将类型与数据构造函数关联的ADT编码有什么问题? (如Scala。) [英] What are the problems with an ADT encoding that associates types with data constructors? (Such as Scala.)

查看:165
本文介绍了将类型与数据构造函数关联的ADT编码有什么问题? (如Scala。)的处理方法,对大家解决问题具有一定的参考价值,需要的朋友们下面随着小编来一起学习吧!

问题描述

在Scala中,代数数据类型被编码为 sealed 单层类型层次结构。例子:
$ b

- Haskell
data定位a =追加
| AppendIf(a - > Bool)
| Explicit([a] - > [a])



  // Scala 
密码特征定位[A]
case对象Append extends Positioning [Nothing]
case class AppendIf [A](condition:A => Boolean )extends Positioning [A]
case class Explicit [A](f:Seq [A] => Seq [A])extends Positioning [A]

使用 case class es和 case object s, Scala会生成一堆如 equals hashCode unapply (用于模式匹配)等等,它为我们带来了许多传统ADT的关键属性和特性。



虽然有一个关键区别 - 在Scala中, 数据构造函数有它们自己的类型。比较以下两个例子(从各个REPL复制)。


$ b

  // Scala 

scala> :t追加
Append.type

scala> :t AppendIf [Int](函数常量true)
AppendIf [Int]

- Haskell

haskell> :t追加
追加::定位

haskell> :t AppendIf(const True)
AppendIf(const True)::定位






我一直认为Scala的变化是有利的一面。

毕竟,没有损失类型信息 AppendIf [Int] 例如是 Positioning [Int] 的子类型。
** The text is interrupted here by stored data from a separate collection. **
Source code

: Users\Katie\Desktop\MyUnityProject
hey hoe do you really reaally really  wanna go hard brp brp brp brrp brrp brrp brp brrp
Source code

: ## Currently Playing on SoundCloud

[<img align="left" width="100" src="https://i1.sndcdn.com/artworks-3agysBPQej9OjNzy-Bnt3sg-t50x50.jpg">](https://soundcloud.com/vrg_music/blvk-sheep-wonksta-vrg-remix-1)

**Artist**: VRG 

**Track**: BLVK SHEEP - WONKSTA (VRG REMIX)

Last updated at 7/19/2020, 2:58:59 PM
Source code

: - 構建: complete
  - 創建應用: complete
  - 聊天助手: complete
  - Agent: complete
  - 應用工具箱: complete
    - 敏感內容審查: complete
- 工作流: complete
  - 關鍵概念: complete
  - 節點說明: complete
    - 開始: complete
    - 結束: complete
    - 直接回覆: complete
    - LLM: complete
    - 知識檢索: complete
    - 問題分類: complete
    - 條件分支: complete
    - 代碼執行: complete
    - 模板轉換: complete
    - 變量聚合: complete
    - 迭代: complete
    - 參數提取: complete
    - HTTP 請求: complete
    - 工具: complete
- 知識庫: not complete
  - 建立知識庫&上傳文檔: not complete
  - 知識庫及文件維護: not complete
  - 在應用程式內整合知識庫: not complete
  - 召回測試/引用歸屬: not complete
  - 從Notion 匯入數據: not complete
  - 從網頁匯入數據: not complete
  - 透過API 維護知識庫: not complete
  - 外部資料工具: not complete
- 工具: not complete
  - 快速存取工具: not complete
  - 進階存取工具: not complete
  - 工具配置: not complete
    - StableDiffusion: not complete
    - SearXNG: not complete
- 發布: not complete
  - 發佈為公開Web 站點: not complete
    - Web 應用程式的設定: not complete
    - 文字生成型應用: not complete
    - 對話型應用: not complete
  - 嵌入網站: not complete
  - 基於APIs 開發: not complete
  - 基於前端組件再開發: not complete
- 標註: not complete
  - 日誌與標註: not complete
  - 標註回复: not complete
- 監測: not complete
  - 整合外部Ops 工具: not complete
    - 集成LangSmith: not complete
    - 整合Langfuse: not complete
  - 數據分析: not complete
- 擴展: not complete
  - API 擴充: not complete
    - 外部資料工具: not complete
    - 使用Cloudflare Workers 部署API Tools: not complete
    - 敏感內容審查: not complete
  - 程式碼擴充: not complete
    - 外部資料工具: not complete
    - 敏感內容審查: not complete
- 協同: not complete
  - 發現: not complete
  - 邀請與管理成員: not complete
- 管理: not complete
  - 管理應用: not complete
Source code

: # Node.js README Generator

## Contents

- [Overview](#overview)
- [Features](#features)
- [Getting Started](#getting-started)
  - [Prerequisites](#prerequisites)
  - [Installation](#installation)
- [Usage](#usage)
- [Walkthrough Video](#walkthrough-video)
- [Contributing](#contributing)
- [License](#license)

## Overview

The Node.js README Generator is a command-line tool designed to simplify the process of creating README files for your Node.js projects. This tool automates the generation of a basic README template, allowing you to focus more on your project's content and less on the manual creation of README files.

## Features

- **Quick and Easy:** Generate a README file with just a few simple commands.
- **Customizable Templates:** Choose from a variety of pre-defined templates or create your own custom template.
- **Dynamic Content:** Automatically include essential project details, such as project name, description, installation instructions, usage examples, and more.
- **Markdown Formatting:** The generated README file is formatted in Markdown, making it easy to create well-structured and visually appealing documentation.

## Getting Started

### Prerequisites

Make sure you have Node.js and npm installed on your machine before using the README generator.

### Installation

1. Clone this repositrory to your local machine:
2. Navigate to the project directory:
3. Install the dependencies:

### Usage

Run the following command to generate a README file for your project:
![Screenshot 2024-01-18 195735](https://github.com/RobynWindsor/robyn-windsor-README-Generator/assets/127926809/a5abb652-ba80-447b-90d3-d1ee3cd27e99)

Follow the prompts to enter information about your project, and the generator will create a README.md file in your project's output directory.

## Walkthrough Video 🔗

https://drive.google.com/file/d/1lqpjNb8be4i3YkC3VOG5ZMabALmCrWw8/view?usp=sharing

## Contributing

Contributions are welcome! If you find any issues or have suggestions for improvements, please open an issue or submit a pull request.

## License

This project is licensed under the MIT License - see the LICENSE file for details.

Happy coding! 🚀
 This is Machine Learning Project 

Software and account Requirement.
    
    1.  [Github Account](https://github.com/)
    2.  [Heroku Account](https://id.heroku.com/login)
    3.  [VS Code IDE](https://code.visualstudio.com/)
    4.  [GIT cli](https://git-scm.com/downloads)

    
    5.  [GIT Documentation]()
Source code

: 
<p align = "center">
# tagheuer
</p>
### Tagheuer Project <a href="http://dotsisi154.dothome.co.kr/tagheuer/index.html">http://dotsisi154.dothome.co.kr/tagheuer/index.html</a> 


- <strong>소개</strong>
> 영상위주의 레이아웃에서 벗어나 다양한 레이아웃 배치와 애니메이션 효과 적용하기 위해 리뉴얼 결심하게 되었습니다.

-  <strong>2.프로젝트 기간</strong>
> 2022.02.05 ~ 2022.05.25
scala> val subtypeProof =隐式[AppendIf [Int]<:<定位[Int]]
subtypeProof:<:< [AppendIf [Int],Positioning [Int]] =< function1>

事实上,对于值,您会得到额外的编译时间不变。 (我们可以称这是依赖打字的一个有限版本吗?)

这可以很好地使用 - 一旦你知道用什么数据构造函数来创建一个值,相应的类型可以通过其余的流传播以增加更多类型的安全性。例如,使用Scala编码的Play JSON将只允许您从 JsObject 中提取字段,而不是任何任意 JsValue


$ b

  scala> import play.api.libs.json._ 
import play.api.libs.json._

scala> val obj = Json.obj(key - > 3)
obj:play.api.libs.json.JsObject = {key:3}

scala> obj.fields
res0:Seq [(String,play.api.libs.json.JsValue)] = ArrayBuffer((key,3))

scala> val arr = Json.arr(3,4)
arr:play.api.libs.json.JsArray = [3,4]

scala> arr.fields
< console>:15:error:value字段不是play.api.libs.json.JsArray的成员
arr.fields
^

scala> val jsons = Set(obj,arr)
jsons:scala.collection.immutable.Set [Product with Serializable with play.api.libs.json.JsValue] = Set({key:3},[3 ,4])

在Haskell中,字段可能会输入 JsValue - > Set(String,JsValue)。这意味着它会在运行时失败 JsArray 等。这个问题也以众所周知的部分记录访问器的形式出现。

Scala对数据构造函数的处理方式错误的观点已经被无数次地表达过了 - 在Twitter,邮件列表,IRC,SO等等上。不幸的是,我没有任何链接,除了一对 - 这个答案由Travis Brown和 Argonaut 开发,这是一个纯粹的Scala功能JSON库。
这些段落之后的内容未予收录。